Die Berufsbiografie von „Christel“ Feil hat gleich in mehrfacher Hinsicht Ausnahmecharakter. Eine Verweildauer von 37 Jahren in einem Unternehmen oder einer Forschungseinrichtung ist im Zeitalter befristeter Verträge heute eine Seltenheit; ebenso ein Berufsweg, der von der ausgebildeten „Kindergärtnerin“, wie es früher hieß, hin zur promovierten Soziologin führt. Aufgewachsen ist Christine Feil in der Nähe der Donaustadt Dillingen in Bayerisch-Schwaben. Nach ihrer Ausbildung übernimmt sie 1969 die Leitung eines privaten Kindergartens in München, bevor sie an der dortigen neuen staatlichen Fachhochschule für Sozialwesen ein Studium aufnimmt.
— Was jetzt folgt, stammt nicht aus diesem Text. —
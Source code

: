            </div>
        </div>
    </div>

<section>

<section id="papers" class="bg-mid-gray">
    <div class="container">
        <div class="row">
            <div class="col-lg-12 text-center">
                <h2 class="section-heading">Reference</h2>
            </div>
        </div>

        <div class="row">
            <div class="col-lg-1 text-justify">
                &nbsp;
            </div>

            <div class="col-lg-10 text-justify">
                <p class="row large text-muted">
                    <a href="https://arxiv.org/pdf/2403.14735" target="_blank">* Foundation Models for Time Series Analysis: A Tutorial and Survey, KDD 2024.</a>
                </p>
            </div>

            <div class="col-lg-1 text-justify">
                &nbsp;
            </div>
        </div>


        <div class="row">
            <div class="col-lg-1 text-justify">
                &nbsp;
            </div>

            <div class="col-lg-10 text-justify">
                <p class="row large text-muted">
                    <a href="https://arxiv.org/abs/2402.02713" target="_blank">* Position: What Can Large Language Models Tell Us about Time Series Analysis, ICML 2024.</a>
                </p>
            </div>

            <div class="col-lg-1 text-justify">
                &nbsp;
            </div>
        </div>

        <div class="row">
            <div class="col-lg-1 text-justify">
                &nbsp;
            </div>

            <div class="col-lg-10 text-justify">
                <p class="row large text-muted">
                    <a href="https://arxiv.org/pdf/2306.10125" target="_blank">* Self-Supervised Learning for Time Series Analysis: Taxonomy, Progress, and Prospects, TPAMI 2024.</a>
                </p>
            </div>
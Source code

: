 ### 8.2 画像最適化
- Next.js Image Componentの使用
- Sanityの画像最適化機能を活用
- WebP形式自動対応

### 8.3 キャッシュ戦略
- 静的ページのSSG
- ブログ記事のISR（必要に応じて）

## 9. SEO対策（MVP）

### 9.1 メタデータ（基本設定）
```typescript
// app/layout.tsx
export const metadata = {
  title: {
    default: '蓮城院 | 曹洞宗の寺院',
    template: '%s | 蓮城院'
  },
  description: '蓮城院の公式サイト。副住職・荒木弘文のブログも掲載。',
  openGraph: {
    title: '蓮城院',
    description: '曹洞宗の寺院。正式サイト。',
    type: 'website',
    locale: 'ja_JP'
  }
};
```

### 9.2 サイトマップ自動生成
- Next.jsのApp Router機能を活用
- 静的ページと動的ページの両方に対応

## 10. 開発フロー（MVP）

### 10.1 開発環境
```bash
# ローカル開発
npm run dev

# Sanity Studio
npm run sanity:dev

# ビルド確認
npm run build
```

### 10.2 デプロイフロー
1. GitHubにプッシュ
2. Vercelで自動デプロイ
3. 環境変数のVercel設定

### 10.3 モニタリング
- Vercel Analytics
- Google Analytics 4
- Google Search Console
Bereits während des anschließenden Studiums der Soziologie an der LMU München beginnt Christine Feil, für das Deutsche Jugendinstitut im Bereich „Berufs- und Arbeitskräfteforschung“ zu arbeiten. Aus der studentischen Hilfskraft wird eine wissenschaftliche Mitarbeiterin, die sich im Verlauf der vielen weiteren Jahre zunächst der „Integrationsforschung und Ausländerpädagogik“ widmet. 1987 verschiebt sich der Forschungsschwerpunkt in Richtung Medienpädagogik. Der kommerzialisierten Mediensozialisation von Kindern ist ihre Promotion gewidmet. Im 1994 erschienenen „Handbuch: Medienerziehung im Kindergarten“ ist freilich noch keine Rede vom Internet. Die digitalen Medien stehen aber seit den späten 1990er Jahren auf ihrer Forschungsagenda. Die streitbare Pionierin, die die Wahrung des Kinder- und Jugendschutzes und die Untersuchung der (des-)integrativen Funktion des digitalen Kompetenzerwerbs von Beginn an auf ihre Fahnen geschrieben hat, nun als Pensionärin – für viele schwer vorstellbar.